→ Material for the task:

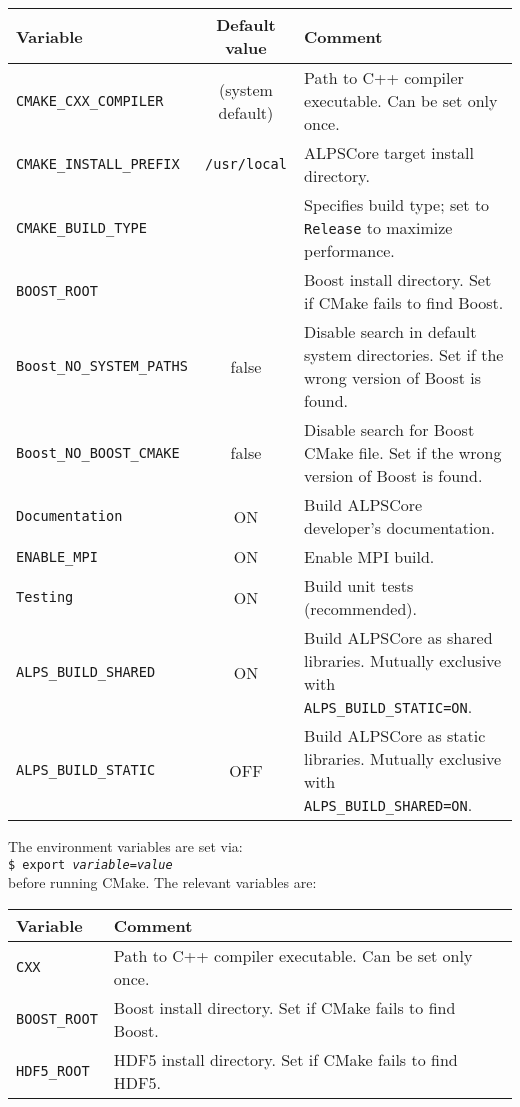 \documentclass[12pt]{article}
\newcommand{\code}[1]{\texttt{#1}}
\begin{document}
{\small
\begin{tabularx}{\textwidth}{lcX}
  \textbf{Variable} & \textbf{Default value} & {\hfil\textbf{Comment}\hfil}\\
  \toprule
  \code{CMAKE\_CXX\_COMPILER} & (system default) & {Path to C++ compiler executable.
    Can be set only once.} \\\midrule
  \code{CMAKE\_INSTALL\_PREFIX} & \code{/usr/local} & ALPSCore target install directory. \\\midrule
  \code{CMAKE\_BUILD\_TYPE} &  &  {Specifies build type;
    set to \code{Release} to maximize performance.} \\\midrule
  \code{BOOST\_ROOT} &   & {Boost install directory.
    Set if CMake fails to find Boost.} \\\midrule
  \code{Boost\_NO\_SYSTEM\_PATHS} & false & {Disable search in default system directories.
    Set if the wrong version of Boost is found.} \\\midrule
  \code{Boost\_NO\_BOOST\_CMAKE} & false & {Disable search for Boost CMake file.
    Set if the wrong version of Boost is found.} \\\midrule
  \code{Documentation} & ON & Build ALPSCore developer's documentation. \\\midrule
  \code{ENABLE\_MPI} & ON & Enable MPI build. \\\midrule
  \code{Testing} & ON & Build unit tests (recommended). \\\midrule
  \code{ALPS\_BUILD\_SHARED} & ON & {Build ALPSCore as shared libraries.
    Mutually exclusive with \code{ALPS\_BUILD\_STATIC=ON}.} \\\midrule
  \code{ALPS\_BUILD\_STATIC} & OFF & {Build ALPSCore as static libraries.
    Mutually exclusive with \code{ALPS\_BUILD\_SHARED=ON}.} \\
  \bottomrule
\end{tabularx}
}

\vspace{2\baselineskip}
The environment variables are set via:\\
\code{\$ export \textit{variable}=\textit{value}}\\
before running CMake. The relevant
variables are:

{\small
  \begin{tabularx}{1\textwidth}{l@{\hspace{5em}}X}
    \textbf{Variable} & {\hfil\textbf{Comment}\hfil}\\
    \toprule
    \code{CXX} &  Path to C++ compiler executable.
                 Can be set only once. \\\midrule
    \code{BOOST\_ROOT} &  Boost install directory.
                        Set if CMake fails to find Boost. \\\midrule
    \code{HDF5\_ROOT}  &  HDF5 install directory.
                        Set if CMake fails to find HDF5.\\

    \bottomrule
  \end{tabularx}
}
\end{document}
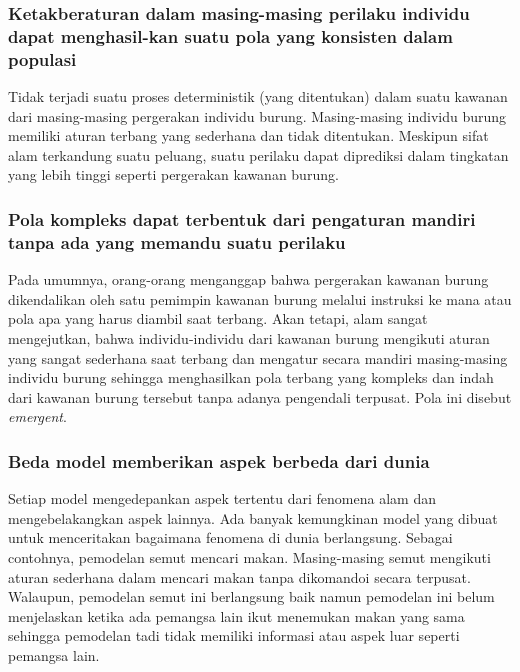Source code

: \subsubsection*{Ketakberaturan dalam masing-masing perilaku individu dapat menghasil-kan suatu pola yang konsisten dalam populasi}

Tidak terjadi suatu proses deterministik (yang ditentukan) dalam suatu kawanan dari masing-masing pergerakan individu burung. Masing-masing individu burung memiliki aturan terbang yang sederhana dan tidak ditentukan. Meskipun sifat alam terkandung suatu peluang, suatu perilaku dapat diprediksi dalam tingkatan yang lebih tinggi seperti pergerakan kawanan burung.

\subsubsection*{Pola kompleks dapat terbentuk dari pengaturan mandiri tanpa ada yang memandu suatu perilaku}

Pada umumnya, orang-orang menganggap bahwa pergerakan kawanan burung dikendalikan oleh satu pemimpin kawanan burung melalui instruksi ke mana atau pola apa yang harus diambil saat terbang. Akan tetapi, alam sangat mengejutkan, bahwa individu-individu dari kawanan burung mengikuti aturan yang sangat sederhana saat terbang dan mengatur secara mandiri masing-masing individu burung sehingga menghasilkan pola terbang yang kompleks dan indah dari kawanan burung tersebut tanpa adanya pengendali terpusat. Pola ini disebut \textit{emergent}.

\subsubsection*{Beda model memberikan aspek berbeda dari dunia}

Setiap model mengedepankan aspek tertentu dari fenomena alam dan mengebelakangkan aspek lainnya. Ada banyak kemungkinan model yang dibuat untuk menceritakan bagaimana fenomena di dunia berlangsung. Sebagai contohnya, pemodelan semut mencari makan. Masing-masing semut mengikuti aturan sederhana dalam mencari makan tanpa dikomandoi secara terpusat. Walaupun, pemodelan semut ini berlangsung baik namun pemodelan ini belum menjelaskan ketika ada pemangsa lain ikut menemukan makan yang sama sehingga pemodelan tadi tidak memiliki informasi atau aspek luar seperti pemangsa lain.
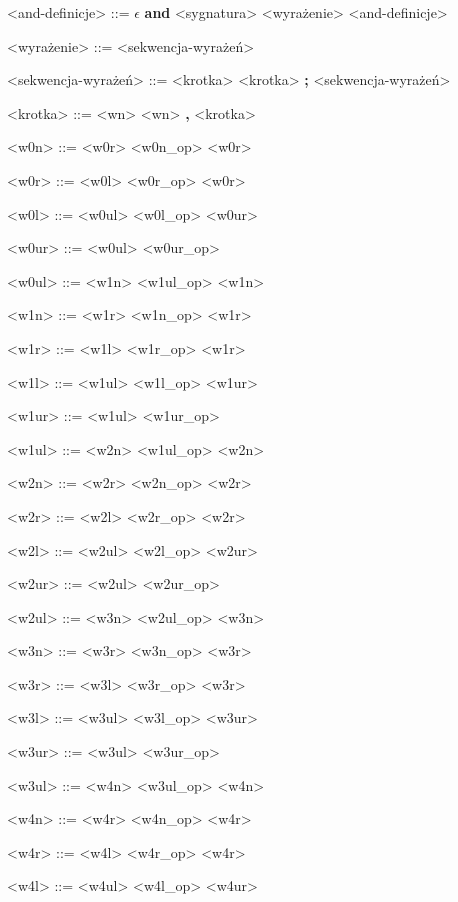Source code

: \documentclass[12pt]{article}
\begin{document}
\begin{grammar}
<and-definicje> ::=
    $\epsilon$
    \alt \textbf{and} <sygnatura> <wyrażenie> <and-definicje>

<wyrażenie> ::=
    <sekwencja-wyrażeń>

<sekwencja-wyrażeń> ::=
    <krotka>
    \alt <krotka> \textbf{;} <sekwencja-wyrażeń>

<krotka> ::=
    <wn>
    \alt <wn> \textbf{,} <krotka>

<w0n> ::=
    <w0r>
     <w0n_op> <w0r>

<w0r> ::=
    <w0l>
     <w0r_op> <w0r>

<w0l> ::=
    <w0ul>
     <w0l_op> <w0ur>

<w0ur> ::=
    <w0ul>
     <w0ur_op> 
    
<w0ul> ::=
    <w1n>
    \alt <w1ul_op> <w1n>

<w1n> ::=
    <w1r>
     <w1n_op> <w1r>

<w1r> ::=
    <w1l>
     <w1r_op> <w1r>

<w1l> ::=
    <w1ul>
     <w1l_op> <w1ur>

<w1ur> ::=
    <w1ul>
     <w1ur_op> 
    
<w1ul> ::=
    <w2n>
    \alt <w1ul_op> <w2n>

<w2n> ::=
    <w2r>
     <w2n_op> <w2r>

<w2r> ::=
    <w2l>
     <w2r_op> <w2r>

<w2l> ::=
    <w2ul>
     <w2l_op> <w2ur>

<w2ur> ::=
    <w2ul>
     <w2ur_op> 
    
<w2ul> ::=
    <w3n>
    \alt <w2ul_op> <w3n>

    <w3n> ::=
    <w3r>
     <w3n_op> <w3r>

<w3r> ::=
    <w3l>
     <w3r_op> <w3r>

<w3l> ::=
    <w3ul>
     <w3l_op> <w3ur>

<w3ur> ::=
    <w3ul>
     <w3ur_op> 
    
<w3ul> ::=
    <w4n>
    \alt <w3ul_op> <w4n>

<w4n> ::=
    <w4r>
     <w4n_op> <w4r>

<w4r> ::=
    <w4l>
     <w4r_op> <w4r>

<w4l> ::=
    <w4ul>
     <w4l_op> <w4ur>


\end{grammar}
\end{document}
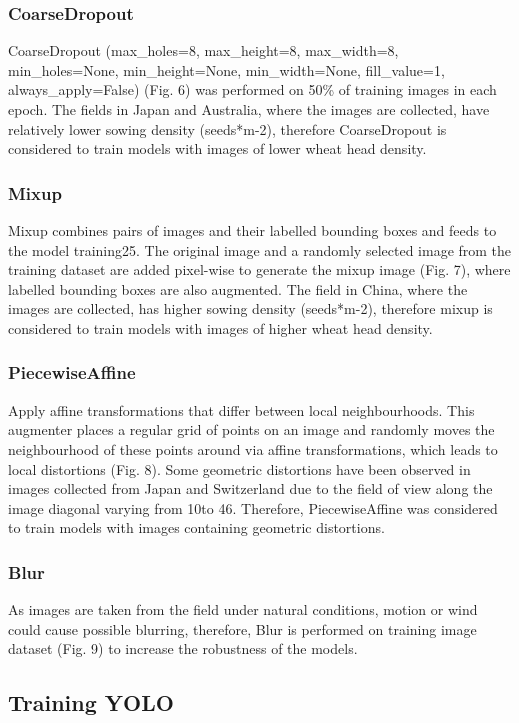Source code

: \documentclass[utf8]{frontiersSCNS} %
\begin{document}
\subsubsection{CoarseDropout}
CoarseDropout (max\_holes=8, max\_height=8, max\_width=8, min\_holes=None, min\_height=None, min\_width=None, fill\_value=1, always\_apply=False) (Fig. 6) was performed on 50\% of training images in each epoch. The fields in Japan and Australia, where the images are collected, have relatively lower sowing density (seeds*m-2), therefore CoarseDropout is considered to train models with images of lower wheat head density.

\subsubsection{Mixup}
Mixup combines pairs of images and their labelled bounding boxes and feeds to the model training25. The original image and a randomly selected image from the training dataset are added pixel-wise to generate the mixup image (Fig. 7), where labelled bounding boxes are also augmented. The field in China, where the images are collected, has higher sowing density (seeds*m-2), therefore mixup is considered to train models with images of higher wheat head density.  

\subsubsection{PiecewiseAffine}
Apply affine transformations that differ between local neighbourhoods. This augmenter places a regular grid of points on an image and randomly moves the neighbourhood of these points around via affine transformations, which leads to local distortions (Fig. 8). Some geometric distortions have been observed in images collected from Japan and Switzerland due to the field of view along the image diagonal varying from 10\degree \space to 46\degree. Therefore, PiecewiseAffine was considered to train models with images containing geometric distortions.

\subsubsection{Blur}
As images are taken from the field under natural conditions, motion or wind could cause possible blurring, therefore, Blur is performed on training image dataset (Fig. 9) to increase the robustness of the models.

\subsection{Training YOLO}
\end{document}
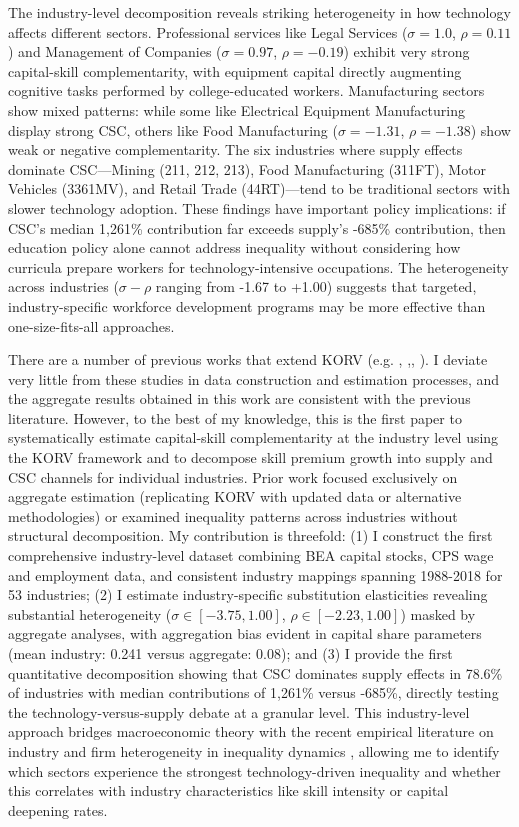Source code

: \documentclass[12pt]{article}
\begin{document}
The industry-level decomposition reveals striking heterogeneity in how technology affects different sectors. Professional services like Legal Services ($\sigma = 1.0$, $\rho = 0.11$) and Management of Companies ($\sigma = 0.97$, $\rho = -0.19$) exhibit very strong capital-skill complementarity, with equipment capital directly augmenting cognitive tasks performed by college-educated workers. Manufacturing sectors show mixed patterns: while some like Electrical Equipment Manufacturing display strong CSC, others like Food Manufacturing ($\sigma = -1.31$, $\rho = -1.38$) show weak or negative complementarity. The six industries where supply effects dominate CSC---Mining (211, 212, 213), Food Manufacturing (311FT), Motor Vehicles (3361MV), and Retail Trade (44RT)---tend to be traditional sectors with slower technology adoption. These findings have important policy implications: if CSC's median 1,261\% contribution far exceeds supply's -685\% contribution, then education policy alone cannot address inequality without considering how curricula prepare workers for technology-intensive occupations. The heterogeneity across industries ($\sigma - \rho$ ranging from -1.67 to +1.00) suggests that targeted, industry-specific workforce development programs may be more effective than one-size-fits-all approaches.

There are a number of previous works that extend KORV (e.g. \citet{polgreen2008capital}, \citet{maliar2020capital},\citet{ohanian2021revisiting}, \citet{castex2022decline}). I deviate very little from these studies in data construction and estimation processes, and the aggregate results obtained in this work are consistent with the previous literature. However, to the best of my knowledge, this is the first paper to systematically estimate capital-skill complementarity at the industry level using the KORV framework and to decompose skill premium growth into supply and CSC channels for individual industries. Prior work focused exclusively on aggregate estimation (replicating KORV with updated data or alternative methodologies) or examined inequality patterns across industries without structural decomposition. My contribution is threefold: (1) I construct the first comprehensive industry-level dataset combining BEA capital stocks, CPS wage and employment data, and consistent industry mappings spanning 1988-2018 for 53 industries; (2) I estimate industry-specific substitution elasticities revealing substantial heterogeneity ($\sigma \in [-3.75, 1.00]$, $\rho \in [-2.23, 1.00]$) masked by aggregate analyses, with aggregation bias evident in capital share parameters (mean industry: 0.241 versus aggregate: 0.08); and (3) I provide the first quantitative decomposition showing that CSC dominates supply effects in 78.6\% of industries with median contributions of 1,261\% versus -685\%, directly testing the technology-versus-supply debate at a granular level. This industry-level approach bridges macroeconomic theory with the recent empirical literature on industry and firm heterogeneity in inequality dynamics \citep{haltiwanger2022industries, song2019firming}, allowing me to identify which sectors experience the strongest technology-driven inequality and whether this correlates with industry characteristics like skill intensity or capital deepening rates.
\end{document}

→ What the task asks: Every line of the records in which the string "textwidth" is found should be counted, and only the count returned.

→ Task response: 2